# [AIM OF THE TASK]
Count, in the data that follows, every line with the string "localhost", and give that count as the whole reply.

# [SUPPLIED RECORDS]

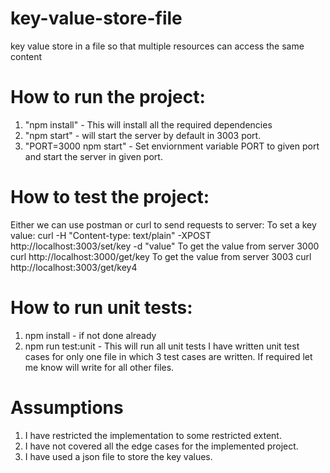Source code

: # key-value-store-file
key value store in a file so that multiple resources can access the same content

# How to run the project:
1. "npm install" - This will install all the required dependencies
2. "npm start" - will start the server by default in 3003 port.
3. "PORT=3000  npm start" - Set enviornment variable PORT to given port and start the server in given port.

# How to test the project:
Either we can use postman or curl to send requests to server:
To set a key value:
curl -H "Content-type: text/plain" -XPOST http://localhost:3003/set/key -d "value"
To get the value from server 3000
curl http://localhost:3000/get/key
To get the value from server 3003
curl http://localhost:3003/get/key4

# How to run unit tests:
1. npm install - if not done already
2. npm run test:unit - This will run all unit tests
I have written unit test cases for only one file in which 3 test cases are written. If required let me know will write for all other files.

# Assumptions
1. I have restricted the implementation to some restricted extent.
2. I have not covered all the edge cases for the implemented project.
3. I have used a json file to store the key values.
---
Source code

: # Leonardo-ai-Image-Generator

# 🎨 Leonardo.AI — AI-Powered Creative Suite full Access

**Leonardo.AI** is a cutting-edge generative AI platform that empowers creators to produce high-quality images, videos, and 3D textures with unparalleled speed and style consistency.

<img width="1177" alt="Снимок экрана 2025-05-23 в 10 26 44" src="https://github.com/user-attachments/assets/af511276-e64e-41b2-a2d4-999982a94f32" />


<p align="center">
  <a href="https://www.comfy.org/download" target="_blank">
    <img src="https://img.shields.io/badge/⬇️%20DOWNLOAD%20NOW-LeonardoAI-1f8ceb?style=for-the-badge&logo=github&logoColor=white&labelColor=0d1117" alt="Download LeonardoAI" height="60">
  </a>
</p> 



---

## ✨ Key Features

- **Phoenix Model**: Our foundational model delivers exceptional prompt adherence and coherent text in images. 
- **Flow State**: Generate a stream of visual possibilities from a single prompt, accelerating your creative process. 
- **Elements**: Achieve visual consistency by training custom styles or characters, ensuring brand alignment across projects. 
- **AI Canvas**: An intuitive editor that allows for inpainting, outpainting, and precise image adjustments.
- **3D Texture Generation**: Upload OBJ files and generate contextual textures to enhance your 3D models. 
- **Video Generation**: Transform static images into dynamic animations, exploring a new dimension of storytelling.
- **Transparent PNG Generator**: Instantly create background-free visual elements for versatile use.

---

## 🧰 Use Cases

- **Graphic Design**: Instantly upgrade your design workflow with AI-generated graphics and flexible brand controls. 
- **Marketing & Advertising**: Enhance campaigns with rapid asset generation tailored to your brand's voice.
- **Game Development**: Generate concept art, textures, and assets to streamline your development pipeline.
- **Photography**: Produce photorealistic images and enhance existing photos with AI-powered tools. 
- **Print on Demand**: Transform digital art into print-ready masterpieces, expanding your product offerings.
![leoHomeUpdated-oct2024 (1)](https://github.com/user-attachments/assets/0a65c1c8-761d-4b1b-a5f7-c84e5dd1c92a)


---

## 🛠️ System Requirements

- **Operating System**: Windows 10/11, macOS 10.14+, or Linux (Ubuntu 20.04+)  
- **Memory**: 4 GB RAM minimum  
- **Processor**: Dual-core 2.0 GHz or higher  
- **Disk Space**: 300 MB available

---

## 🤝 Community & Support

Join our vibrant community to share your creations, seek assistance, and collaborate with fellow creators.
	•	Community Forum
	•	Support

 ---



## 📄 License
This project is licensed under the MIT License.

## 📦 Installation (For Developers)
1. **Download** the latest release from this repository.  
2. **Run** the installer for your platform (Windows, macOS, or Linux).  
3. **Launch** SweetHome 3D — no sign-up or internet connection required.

# [TASK RESULT]
3